◆ DATASET RECORDS ◆
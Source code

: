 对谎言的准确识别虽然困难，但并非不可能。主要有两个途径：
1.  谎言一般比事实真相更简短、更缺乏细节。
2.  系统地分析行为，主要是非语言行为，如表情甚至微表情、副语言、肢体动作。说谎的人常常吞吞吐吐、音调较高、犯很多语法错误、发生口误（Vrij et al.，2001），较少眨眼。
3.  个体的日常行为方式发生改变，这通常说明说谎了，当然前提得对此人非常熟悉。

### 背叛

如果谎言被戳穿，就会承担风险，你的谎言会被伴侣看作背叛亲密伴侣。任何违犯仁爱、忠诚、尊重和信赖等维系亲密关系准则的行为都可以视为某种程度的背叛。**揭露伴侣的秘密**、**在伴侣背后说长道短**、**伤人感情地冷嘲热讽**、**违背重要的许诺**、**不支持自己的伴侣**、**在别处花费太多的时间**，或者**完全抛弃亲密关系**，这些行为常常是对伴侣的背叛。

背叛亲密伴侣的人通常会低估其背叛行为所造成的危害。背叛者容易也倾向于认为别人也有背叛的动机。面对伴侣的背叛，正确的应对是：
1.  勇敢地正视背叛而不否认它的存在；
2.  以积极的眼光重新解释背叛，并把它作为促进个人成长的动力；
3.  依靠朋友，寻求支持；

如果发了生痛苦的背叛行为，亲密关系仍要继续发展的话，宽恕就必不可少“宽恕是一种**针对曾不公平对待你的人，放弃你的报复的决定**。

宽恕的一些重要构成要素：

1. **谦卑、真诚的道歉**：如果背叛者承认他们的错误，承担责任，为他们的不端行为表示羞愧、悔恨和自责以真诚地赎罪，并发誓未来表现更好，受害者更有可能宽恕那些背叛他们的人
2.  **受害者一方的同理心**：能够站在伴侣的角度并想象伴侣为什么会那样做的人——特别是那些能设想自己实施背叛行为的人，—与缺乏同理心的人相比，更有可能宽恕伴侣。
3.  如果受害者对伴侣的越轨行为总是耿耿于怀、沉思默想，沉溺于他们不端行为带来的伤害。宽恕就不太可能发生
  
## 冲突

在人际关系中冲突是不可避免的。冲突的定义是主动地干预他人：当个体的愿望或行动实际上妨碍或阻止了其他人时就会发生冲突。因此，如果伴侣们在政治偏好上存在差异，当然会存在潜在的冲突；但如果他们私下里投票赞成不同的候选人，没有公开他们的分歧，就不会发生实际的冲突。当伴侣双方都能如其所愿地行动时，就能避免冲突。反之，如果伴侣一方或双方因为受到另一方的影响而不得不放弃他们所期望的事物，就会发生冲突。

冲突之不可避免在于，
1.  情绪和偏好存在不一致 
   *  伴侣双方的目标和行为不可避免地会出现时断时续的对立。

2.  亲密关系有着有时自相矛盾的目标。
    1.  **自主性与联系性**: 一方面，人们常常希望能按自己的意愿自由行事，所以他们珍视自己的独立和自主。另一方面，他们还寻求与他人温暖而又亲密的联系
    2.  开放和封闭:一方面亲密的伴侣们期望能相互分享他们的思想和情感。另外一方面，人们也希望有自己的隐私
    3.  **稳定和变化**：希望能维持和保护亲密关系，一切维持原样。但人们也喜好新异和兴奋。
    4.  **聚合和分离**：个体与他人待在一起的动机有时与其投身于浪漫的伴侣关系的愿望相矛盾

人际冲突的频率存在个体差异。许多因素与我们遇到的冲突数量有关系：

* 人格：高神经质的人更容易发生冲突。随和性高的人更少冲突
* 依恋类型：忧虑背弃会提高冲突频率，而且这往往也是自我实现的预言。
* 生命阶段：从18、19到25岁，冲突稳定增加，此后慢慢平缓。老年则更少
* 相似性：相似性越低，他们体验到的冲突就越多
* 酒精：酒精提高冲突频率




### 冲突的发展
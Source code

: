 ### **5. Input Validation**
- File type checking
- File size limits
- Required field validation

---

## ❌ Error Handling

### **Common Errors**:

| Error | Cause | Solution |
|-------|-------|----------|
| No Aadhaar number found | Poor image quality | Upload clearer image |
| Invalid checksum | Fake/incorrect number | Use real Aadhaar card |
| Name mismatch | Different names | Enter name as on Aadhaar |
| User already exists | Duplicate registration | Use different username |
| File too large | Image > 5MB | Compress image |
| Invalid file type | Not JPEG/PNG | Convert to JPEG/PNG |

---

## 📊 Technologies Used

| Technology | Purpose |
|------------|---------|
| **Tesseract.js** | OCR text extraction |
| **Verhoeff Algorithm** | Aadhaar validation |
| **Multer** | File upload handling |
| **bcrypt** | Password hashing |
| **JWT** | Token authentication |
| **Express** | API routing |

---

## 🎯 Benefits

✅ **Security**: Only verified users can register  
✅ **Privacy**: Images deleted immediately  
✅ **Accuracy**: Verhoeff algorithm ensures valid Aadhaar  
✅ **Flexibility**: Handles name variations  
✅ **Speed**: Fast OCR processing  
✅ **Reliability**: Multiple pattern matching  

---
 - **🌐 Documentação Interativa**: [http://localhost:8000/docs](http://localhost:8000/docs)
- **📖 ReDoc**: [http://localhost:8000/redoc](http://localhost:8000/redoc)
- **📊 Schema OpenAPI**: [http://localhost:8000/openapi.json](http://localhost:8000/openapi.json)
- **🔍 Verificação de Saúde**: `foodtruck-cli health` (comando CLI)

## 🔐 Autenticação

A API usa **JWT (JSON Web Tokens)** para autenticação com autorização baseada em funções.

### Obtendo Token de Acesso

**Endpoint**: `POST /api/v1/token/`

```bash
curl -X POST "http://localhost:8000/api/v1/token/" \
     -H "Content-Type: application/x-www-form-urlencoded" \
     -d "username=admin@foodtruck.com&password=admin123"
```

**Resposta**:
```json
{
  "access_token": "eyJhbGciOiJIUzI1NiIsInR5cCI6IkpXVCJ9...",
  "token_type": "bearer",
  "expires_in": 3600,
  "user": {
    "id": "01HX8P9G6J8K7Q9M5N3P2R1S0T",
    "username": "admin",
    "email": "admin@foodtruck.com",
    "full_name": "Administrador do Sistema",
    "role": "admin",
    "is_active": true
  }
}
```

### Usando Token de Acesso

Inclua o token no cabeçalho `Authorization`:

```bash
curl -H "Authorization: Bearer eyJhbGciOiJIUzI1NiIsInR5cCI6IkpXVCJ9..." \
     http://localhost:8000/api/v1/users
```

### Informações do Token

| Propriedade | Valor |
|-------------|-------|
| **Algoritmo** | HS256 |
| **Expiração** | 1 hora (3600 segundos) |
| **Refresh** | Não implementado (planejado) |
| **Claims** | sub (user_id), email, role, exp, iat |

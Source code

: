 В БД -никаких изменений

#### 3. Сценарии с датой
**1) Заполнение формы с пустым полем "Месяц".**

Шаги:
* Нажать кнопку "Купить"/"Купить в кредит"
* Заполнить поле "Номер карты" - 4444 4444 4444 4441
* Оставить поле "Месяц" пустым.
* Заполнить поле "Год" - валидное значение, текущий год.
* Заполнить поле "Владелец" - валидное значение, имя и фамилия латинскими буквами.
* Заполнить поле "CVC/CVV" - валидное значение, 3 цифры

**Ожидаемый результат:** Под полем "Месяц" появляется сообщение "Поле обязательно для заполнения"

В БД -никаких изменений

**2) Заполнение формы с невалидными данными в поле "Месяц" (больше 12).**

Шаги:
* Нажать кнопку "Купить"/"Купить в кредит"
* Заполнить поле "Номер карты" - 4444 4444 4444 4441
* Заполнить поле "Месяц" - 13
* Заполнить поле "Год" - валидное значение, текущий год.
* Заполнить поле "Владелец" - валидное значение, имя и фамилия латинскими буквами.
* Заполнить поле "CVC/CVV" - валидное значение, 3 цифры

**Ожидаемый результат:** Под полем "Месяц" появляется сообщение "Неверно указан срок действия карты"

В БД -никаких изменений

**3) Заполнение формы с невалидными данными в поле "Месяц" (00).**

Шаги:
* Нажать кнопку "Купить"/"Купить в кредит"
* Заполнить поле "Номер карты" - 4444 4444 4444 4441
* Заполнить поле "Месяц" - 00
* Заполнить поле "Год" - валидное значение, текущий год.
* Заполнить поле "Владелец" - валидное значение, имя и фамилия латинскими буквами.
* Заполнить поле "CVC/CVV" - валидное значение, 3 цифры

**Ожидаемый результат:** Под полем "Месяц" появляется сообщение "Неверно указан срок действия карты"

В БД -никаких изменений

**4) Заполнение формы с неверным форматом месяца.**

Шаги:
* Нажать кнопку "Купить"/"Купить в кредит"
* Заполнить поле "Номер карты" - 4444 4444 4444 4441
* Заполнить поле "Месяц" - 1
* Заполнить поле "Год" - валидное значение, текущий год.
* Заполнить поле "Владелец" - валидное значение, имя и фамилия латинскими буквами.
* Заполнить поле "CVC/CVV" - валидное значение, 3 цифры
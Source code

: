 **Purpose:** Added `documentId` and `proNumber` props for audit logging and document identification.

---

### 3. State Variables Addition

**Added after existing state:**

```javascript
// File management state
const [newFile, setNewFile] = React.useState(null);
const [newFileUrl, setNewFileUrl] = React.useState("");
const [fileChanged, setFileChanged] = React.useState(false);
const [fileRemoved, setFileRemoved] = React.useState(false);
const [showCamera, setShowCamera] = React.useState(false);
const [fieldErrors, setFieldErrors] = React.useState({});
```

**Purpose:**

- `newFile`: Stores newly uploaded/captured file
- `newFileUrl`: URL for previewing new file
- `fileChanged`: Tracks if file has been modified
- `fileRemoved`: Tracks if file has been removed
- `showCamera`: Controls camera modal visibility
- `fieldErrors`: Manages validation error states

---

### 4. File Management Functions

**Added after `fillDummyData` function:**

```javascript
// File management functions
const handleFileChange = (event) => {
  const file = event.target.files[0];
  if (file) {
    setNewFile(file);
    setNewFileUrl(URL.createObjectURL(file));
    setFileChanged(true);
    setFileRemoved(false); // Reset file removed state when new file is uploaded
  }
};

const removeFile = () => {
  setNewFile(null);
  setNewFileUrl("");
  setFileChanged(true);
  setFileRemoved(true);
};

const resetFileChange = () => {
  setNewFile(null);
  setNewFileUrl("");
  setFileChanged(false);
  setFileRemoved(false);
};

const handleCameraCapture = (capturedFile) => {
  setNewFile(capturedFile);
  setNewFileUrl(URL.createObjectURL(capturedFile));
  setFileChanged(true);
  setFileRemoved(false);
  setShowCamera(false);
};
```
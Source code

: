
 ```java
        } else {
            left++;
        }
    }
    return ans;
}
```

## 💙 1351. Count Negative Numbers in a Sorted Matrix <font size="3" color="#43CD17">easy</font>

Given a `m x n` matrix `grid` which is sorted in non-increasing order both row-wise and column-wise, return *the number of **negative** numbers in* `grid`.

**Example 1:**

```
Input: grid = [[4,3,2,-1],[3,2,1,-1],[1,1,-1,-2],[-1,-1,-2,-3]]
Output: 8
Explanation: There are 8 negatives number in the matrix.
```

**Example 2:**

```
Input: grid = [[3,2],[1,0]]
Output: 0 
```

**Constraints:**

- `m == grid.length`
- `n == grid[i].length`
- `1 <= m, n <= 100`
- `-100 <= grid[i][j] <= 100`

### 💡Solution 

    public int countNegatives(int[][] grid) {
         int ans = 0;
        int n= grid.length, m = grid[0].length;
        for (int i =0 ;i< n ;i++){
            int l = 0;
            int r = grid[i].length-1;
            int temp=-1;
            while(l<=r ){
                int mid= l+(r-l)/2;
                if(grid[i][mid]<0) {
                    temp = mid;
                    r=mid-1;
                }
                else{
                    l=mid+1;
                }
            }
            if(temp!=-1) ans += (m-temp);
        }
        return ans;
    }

◆ ABOUT THIS EXERCISE ◆
When the entries above show the word "Tracks" in a line, copy that line out.

◆ FINISHED EXERCISE ◆
- `fileChanged`: Tracks if file has been modified
- `fileRemoved`: Tracks if file has been removed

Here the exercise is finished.